(Your objective): An exact restatement of the data below, with the pictures removed, is the required answer.

(Data shown):
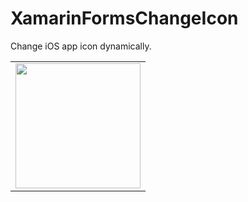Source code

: # XamarinFormsChangeIcon
Change iOS app icon dynamically.
<table>
<tbody>
<tr>
<td><img src="http://sumeyyaarar.com/wp-content/uploads/2018/09/changeicon.gif" width="200" /> </td>
</tr>
</tbody>
</table>

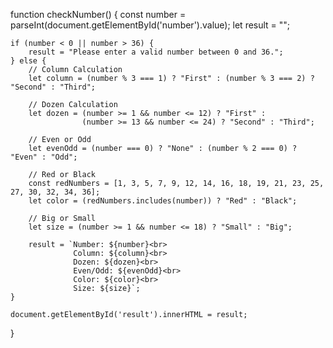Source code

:function checkNumber() {
    const number = parseInt(document.getElementById('number').value);
    let result = "";

    if (number < 0 || number > 36) {
        result = "Please enter a valid number between 0 and 36.";
    } else {
        // Column Calculation
        let column = (number % 3 === 1) ? "First" : (number % 3 === 2) ? "Second" : "Third";

        // Dozen Calculation
        let dozen = (number >= 1 && number <= 12) ? "First" :
                    (number >= 13 && number <= 24) ? "Second" : "Third";

        // Even or Odd
        let evenOdd = (number === 0) ? "None" : (number % 2 === 0) ? "Even" : "Odd";

        // Red or Black
        const redNumbers = [1, 3, 5, 7, 9, 12, 14, 16, 18, 19, 21, 23, 25, 27, 30, 32, 34, 36];
        let color = (redNumbers.includes(number)) ? "Red" : "Black";

        // Big or Small
        let size = (number >= 1 && number <= 18) ? "Small" : "Big";

        result = `Number: ${number}<br>
                  Column: ${column}<br>
                  Dozen: ${dozen}<br>
                  Even/Odd: ${evenOdd}<br>
                  Color: ${color}<br>
                  Size: ${size}`;
    }

    document.getElementById('result').innerHTML = result;
}
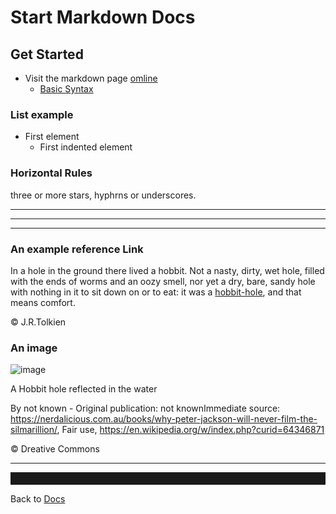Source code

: # Start Markdown Docs  

## Get Started

* Visit the markdown page [omline](<https://www.markdownguide.org/getting-started>)  
  * [Basic Syntax](<https://www.markdownguide.org/basic-syntax/>)


### List example

* First element
  * First indented element

### Horizontal Rules

three or more stars, hyphrns or underscores.
***
---
___



### An example reference Link

In a hole in the ground there lived a hobbit. Not a nasty, dirty, wet hole, filled with the ends
of worms and an oozy smell, nor yet a dry, bare, sandy hole with nothing in it to sit down on or to
eat: it was a [hobbit-hole](https://en.wikipedia.org/wiki/Hobbit#Lifestyle "Hobbit lifestyles"), and that means comfort.  

© J.R.Tolkien

### An image

![image](<assets/images/Hobbit_holes_reflected_in_water.jpg>)  

A Hobbit hole reflected in the water  

By not known - Original publication: not knownImmediate source: https://nerdalicious.com.au/books/why-peter-jackson-will-never-film-the-silmarillion/, Fair use, https://en.wikipedia.org/w/index.php?curid=64346871  

© Dreative Commons

***

<hr style="height: 20px; color:blue"/>


Back to [Docs](<../Readme.md>)

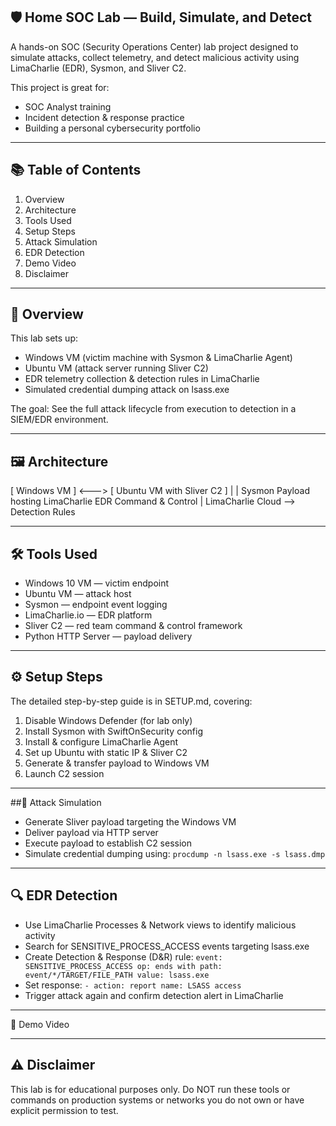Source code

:## 🛡 Home SOC Lab — Build, Simulate, and Detect
A hands-on SOC (Security Operations Center) lab project designed to simulate attacks, collect telemetry, and detect malicious activity using LimaCharlie (EDR), Sysmon, and Sliver C2.

This project is great for:

 - SOC Analyst training
 - Incident detection & response practice
 - Building a personal cybersecurity portfolio

 ---
 
## 📚 Table of Contents
1. Overview
2. Architecture
3. Tools Used
4. Setup Steps
5. Attack Simulation
6. EDR Detection
7. Demo Video
8. Disclaimer

---

## 📌 Overview
This lab sets up:

 - Windows VM (victim machine with Sysmon & LimaCharlie Agent)
 - Ubuntu VM (attack server running Sliver C2)
 - EDR telemetry collection & detection rules in LimaCharlie
 - Simulated credential dumping attack on lsass.exe

The goal: See the full attack lifecycle from execution to detection in a SIEM/EDR environment.

---

## 🖼 Architecture

[ Windows VM ]  <--->  [ Ubuntu VM with Sliver C2 ]
       |                        |
    Sysmon                Payload hosting
  LimaCharlie EDR         Command & Control
       |
   LimaCharlie Cloud  -->  Detection Rules

---

## 🛠 Tools Used
 - Windows 10 VM — victim endpoint
 - Ubuntu VM — attack host
 - Sysmon — endpoint event logging
 - LimaCharlie.io — EDR platform
 - Sliver C2 — red team command & control framework
 - Python HTTP Server — payload delivery

---

## ⚙ Setup Steps
The detailed step-by-step guide is in SETUP.md, covering:
1. Disable Windows Defender (for lab only)
2. Install Sysmon with SwiftOnSecurity config
3. Install & configure LimaCharlie Agent
4. Set up Ubuntu with static IP & Sliver C2
5. Generate & transfer payload to Windows VM
6. Launch C2 session

---

##🎯 Attack Simulation
 - Generate Sliver payload targeting the Windows VM
 - Deliver payload via HTTP server
 - Execute payload to establish C2 session
 - Simulate credential dumping using:
  `procdump -n lsass.exe -s lsass.dmp`

---

## 🔍 EDR Detection
- Use LimaCharlie Processes & Network views to identify malicious activity
- Search for SENSITIVE_PROCESS_ACCESS events targeting lsass.exe
- Create Detection & Response (D&R) rule:
  `event: SENSITIVE_PROCESS_ACCESS
op: ends with
path: event/*/TARGET/FILE_PATH
value: lsass.exe`
 - Set response:
   `- action: report
  name: LSASS access
`
- Trigger attack again and confirm detection alert in LimaCharlie

---

🎥 Demo Video

---

## ⚠ Disclaimer
This lab is for educational purposes only.
Do NOT run these tools or commands on production systems or networks you do not own or have explicit permission to test.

(Output):
Source code

: # XamarinFormsChangeIcon
Change iOS app icon dynamically.
<table>
<tbody>
<tr>
<td><img src="http://sumeyyaarar.com/wp-content/uploads/2018/09/changeicon.gif" width="200" /> </td>
</tr>
</tbody>
</table>

Source code

:function checkNumber() {
    const number = parseInt(document.getElementById('number').value);
    let result = "";

    if (number < 0 || number > 36) {
        result = "Please enter a valid number between 0 and 36.";
    } else {
        // Column Calculation
        let column = (number % 3 === 1) ? "First" : (number % 3 === 2) ? "Second" : "Third";

        // Dozen Calculation
        let dozen = (number >= 1 && number <= 12) ? "First" :
                    (number >= 13 && number <= 24) ? "Second" : "Third";

        // Even or Odd
        let evenOdd = (number === 0) ? "None" : (number % 2 === 0) ? "Even" : "Odd";

        // Red or Black
        const redNumbers = [1, 3, 5, 7, 9, 12, 14, 16, 18, 19, 21, 23, 25, 27, 30, 32, 34, 36];
        let color = (redNumbers.includes(number)) ? "Red" : "Black";

        // Big or Small
        let size = (number >= 1 && number <= 18) ? "Small" : "Big";

        result = `Number: ${number}<br>
                  Column: ${column}<br>
                  Dozen: ${dozen}<br>
                  Even/Odd: ${evenOdd}<br>
                  Color: ${color}<br>
                  Size: ${size}`;
    }

    document.getElementById('result').innerHTML = result;
}
Source code

: # Start Markdown Docs  

## Get Started

* Visit the markdown page [omline](<https://www.markdownguide.org/getting-started>)  
  * [Basic Syntax](<https://www.markdownguide.org/basic-syntax/>)


### List example

* First element
  * First indented element

### Horizontal Rules

three or more stars, hyphrns or underscores.
***
---
___



### An example reference Link

In a hole in the ground there lived a hobbit. Not a nasty, dirty, wet hole, filled with the ends
of worms and an oozy smell, nor yet a dry, bare, sandy hole with nothing in it to sit down on or to
eat: it was a [hobbit-hole](https://en.wikipedia.org/wiki/Hobbit#Lifestyle "Hobbit lifestyles"), and that means comfort.  

© J.R.Tolkien

### An image

![image](<assets/images/Hobbit_holes_reflected_in_water.jpg>)  

A Hobbit hole reflected in the water  

By not known - Original publication: not knownImmediate source: https://nerdalicious.com.au/books/why-peter-jackson-will-never-film-the-silmarillion/, Fair use, https://en.wikipedia.org/w/index.php?curid=64346871  

© Dreative Commons

***

<hr style="height: 20px; color:blue"/>


Back to [Docs](<../Readme.md>)

Source code

:## 🛡 Home SOC Lab — Build, Simulate, and Detect
A hands-on SOC (Security Operations Center) lab project designed to simulate attacks, collect telemetry, and detect malicious activity using LimaCharlie (EDR), Sysmon, and Sliver C2.

This project is great for:

 - SOC Analyst training
 - Incident detection & response practice
 - Building a personal cybersecurity portfolio

 ---
 
## 📚 Table of Contents
1. Overview
2. Architecture
3. Tools Used
4. Setup Steps
5. Attack Simulation
6. EDR Detection
7. Demo Video
8. Disclaimer

---

## 📌 Overview
This lab sets up:

 - Windows VM (victim machine with Sysmon & LimaCharlie Agent)
 - Ubuntu VM (attack server running Sliver C2)
 - EDR telemetry collection & detection rules in LimaCharlie
 - Simulated credential dumping attack on lsass.exe

The goal: See the full attack lifecycle from execution to detection in a SIEM/EDR environment.

---

## 🖼 Architecture

[ Windows VM ]  <--->  [ Ubuntu VM with Sliver C2 ]
       |                        |
    Sysmon                Payload hosting
  LimaCharlie EDR         Command & Control
       |
   LimaCharlie Cloud  -->  Detection Rules

---

## 🛠 Tools Used
 - Windows 10 VM — victim endpoint
 - Ubuntu VM — attack host
 - Sysmon — endpoint event logging
 - LimaCharlie.io — EDR platform
 - Sliver C2 — red team command & control framework
 - Python HTTP Server — payload delivery

---

## ⚙ Setup Steps
The detailed step-by-step guide is in SETUP.md, covering:
1. Disable Windows Defender (for lab only)
2. Install Sysmon with SwiftOnSecurity config
3. Install & configure LimaCharlie Agent
4. Set up Ubuntu with static IP & Sliver C2
5. Generate & transfer payload to Windows VM
6. Launch C2 session

---

##🎯 Attack Simulation
 - Generate Sliver payload targeting the Windows VM
 - Deliver payload via HTTP server
 - Execute payload to establish C2 session
 - Simulate credential dumping using:
  `procdump -n lsass.exe -s lsass.dmp`

---

## 🔍 EDR Detection
- Use LimaCharlie Processes & Network views to identify malicious activity
- Search for SENSITIVE_PROCESS_ACCESS events targeting lsass.exe
- Create Detection & Response (D&R) rule:
  `event: SENSITIVE_PROCESS_ACCESS
op: ends with
path: event/*/TARGET/FILE_PATH
value: lsass.exe`
 - Set response:
   `- action: report
  name: LSASS access
`
- Trigger attack again and confirm detection alert in LimaCharlie

---

🎥 Demo Video

---

## ⚠ Disclaimer
This lab is for educational purposes only.
Do NOT run these tools or commands on production systems or networks you do not own or have explicit permission to test.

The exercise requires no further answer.